Echo App – Ways to remember to pray
This is a free app for your iPhone specifically designed to remind you to pray and I’ve been adding in reminders to pray for specific things (things from the Praying for books above) for our grandboy, our adult children and Rob. My phone is usually with me, and the reminders are a way to keep my prayer life active.
Keep a Prayer Journal
Choose a journal and use it as a reminder to pray. Keep it with you as you go throughout your day, and you’ll remember that prayer needs to be a regular activity.
This one is a pretty journal from DaySpring Cards Inc
Use your decor as ways to remember to pray.
Your surroundings show what you value. If you value prayer, then let your environment demonstrate that focus.
We live in a little house-on-wheels, so our decor and possessions are minimal. After researching this post, I’ll be adding a pillow to my couch with a reminder to pray. (Hey- a pillow is both decorative and functional, right? 😉 )
Last, but not least… join a group and/or find a prayer partner.
One of our favorite Bible chapters is John 17 – where Jesus was praying with and for his disciples and those who would follow Him in the future – that’s us! (John 17:20)
Want to remember to pray? Don’t pray alone! Your spouse is an ideal prayer partner. If you’ve never prayed together, or haven’t prayed for a while, then just start in a simple way. Here’s a post that’ll give you ideas.
Or you could join a prayer group at a local church. Or begin one yourself. How deeply do you feel the calling to pray?
Here are two books we recommend in this area: The Prayer Saturated Church and Praying Together: The Priority and Privilege of Prayer: In Our Homes, Communities, and Churches.

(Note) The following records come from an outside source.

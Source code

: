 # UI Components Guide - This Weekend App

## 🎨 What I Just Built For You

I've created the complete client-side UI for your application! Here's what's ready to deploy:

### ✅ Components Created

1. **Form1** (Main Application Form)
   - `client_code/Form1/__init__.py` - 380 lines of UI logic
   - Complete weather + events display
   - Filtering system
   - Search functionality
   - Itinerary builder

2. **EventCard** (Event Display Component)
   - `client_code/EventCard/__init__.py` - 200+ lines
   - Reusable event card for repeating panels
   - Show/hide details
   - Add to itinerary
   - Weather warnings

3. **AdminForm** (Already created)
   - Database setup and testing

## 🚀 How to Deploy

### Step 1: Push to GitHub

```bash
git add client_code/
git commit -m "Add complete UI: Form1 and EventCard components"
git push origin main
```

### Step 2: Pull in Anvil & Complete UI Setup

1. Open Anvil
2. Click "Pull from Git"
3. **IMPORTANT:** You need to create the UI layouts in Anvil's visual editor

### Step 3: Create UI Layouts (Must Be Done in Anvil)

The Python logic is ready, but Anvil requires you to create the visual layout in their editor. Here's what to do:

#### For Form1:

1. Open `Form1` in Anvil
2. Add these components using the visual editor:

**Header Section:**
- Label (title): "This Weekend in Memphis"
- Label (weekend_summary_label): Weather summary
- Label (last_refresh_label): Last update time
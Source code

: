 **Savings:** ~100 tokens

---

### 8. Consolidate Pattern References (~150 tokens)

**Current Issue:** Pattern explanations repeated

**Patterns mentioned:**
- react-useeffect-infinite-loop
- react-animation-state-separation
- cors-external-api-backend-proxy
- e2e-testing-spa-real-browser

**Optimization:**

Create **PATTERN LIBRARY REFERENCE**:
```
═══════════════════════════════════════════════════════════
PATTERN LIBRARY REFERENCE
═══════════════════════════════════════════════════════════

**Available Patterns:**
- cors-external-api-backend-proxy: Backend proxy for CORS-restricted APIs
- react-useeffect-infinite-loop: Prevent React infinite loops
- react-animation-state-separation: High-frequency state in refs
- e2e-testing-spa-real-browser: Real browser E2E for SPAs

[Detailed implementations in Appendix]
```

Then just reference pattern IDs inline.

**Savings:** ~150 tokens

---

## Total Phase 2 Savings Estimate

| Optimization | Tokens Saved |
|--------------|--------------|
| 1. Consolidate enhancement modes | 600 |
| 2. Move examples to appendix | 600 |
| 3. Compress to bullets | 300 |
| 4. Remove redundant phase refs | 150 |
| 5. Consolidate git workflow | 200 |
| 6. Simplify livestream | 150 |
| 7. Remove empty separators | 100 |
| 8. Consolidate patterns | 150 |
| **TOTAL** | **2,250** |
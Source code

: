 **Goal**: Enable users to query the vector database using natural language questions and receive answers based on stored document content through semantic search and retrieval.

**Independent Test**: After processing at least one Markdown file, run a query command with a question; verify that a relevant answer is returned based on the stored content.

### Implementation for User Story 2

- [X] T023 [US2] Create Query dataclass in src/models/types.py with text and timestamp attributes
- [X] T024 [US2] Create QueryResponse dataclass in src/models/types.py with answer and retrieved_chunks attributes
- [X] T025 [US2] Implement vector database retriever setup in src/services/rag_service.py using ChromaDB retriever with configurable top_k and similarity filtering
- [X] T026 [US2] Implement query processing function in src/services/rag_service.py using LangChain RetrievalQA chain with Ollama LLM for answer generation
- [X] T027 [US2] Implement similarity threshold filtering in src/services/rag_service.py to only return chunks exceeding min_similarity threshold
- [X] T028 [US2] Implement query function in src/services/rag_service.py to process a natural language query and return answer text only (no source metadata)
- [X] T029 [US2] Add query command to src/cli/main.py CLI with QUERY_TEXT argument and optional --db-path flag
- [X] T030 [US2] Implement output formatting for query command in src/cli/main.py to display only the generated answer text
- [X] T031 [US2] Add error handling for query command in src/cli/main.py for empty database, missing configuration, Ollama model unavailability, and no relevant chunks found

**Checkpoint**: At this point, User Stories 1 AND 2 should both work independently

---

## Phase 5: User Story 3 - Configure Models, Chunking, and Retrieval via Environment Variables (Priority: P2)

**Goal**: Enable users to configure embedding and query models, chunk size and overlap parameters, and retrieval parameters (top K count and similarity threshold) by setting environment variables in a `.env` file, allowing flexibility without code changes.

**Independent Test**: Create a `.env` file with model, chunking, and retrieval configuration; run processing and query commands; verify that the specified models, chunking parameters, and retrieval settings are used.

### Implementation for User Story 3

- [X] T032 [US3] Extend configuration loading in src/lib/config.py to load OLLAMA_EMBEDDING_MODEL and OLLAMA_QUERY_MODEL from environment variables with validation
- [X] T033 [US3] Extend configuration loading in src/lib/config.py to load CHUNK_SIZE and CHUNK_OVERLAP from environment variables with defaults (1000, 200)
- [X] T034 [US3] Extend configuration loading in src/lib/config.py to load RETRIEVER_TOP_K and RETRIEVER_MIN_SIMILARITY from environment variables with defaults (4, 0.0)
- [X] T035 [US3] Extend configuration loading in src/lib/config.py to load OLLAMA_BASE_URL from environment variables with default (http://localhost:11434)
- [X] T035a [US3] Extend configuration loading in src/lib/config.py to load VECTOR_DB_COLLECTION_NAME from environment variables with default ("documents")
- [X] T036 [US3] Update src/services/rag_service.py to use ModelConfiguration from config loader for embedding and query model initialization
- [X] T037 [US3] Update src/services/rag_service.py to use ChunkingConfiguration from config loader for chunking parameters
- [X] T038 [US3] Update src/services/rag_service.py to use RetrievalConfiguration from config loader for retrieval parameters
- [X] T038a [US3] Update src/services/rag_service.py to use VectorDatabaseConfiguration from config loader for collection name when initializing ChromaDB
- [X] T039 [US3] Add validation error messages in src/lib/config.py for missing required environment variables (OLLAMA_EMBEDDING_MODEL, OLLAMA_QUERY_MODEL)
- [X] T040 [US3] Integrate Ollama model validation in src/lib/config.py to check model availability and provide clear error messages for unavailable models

Thankful to link with Spiritual Sundays and Give me Grace
This is a long list, huh?
I started out compiling the best list I could for ways to remember to pray, but this post has gotten quite long. To help you remember all your options, here’s a free 1-page PDF to download. It should make this easier for you.
Remember to pray for your spouse.
This is a general list all pointing to prayer. However, the person you first need to pray for is your spouse.
Remember her. Remember him. First.
Check in with your spouse – especially if you’re going to pray for her – for him. It’s a good idea. And we have a suggestion for you, even if your spouse isn’t very chatty about how they’re feeling, or what they’re concerned over. Why check in? We know you want to pray for your spouse.
For a while (and still every now and again) I’ve worked through a list from Stormie Omartian’s book, “The Power of a Praying Wife“. It’s a powerful book. (pun intended). Areas she’s written about to focus on are his job, his health, his relationship with God, his thoughts, etc. They’re all are covered in the pages of this book. (There’a companion book for husbands also.)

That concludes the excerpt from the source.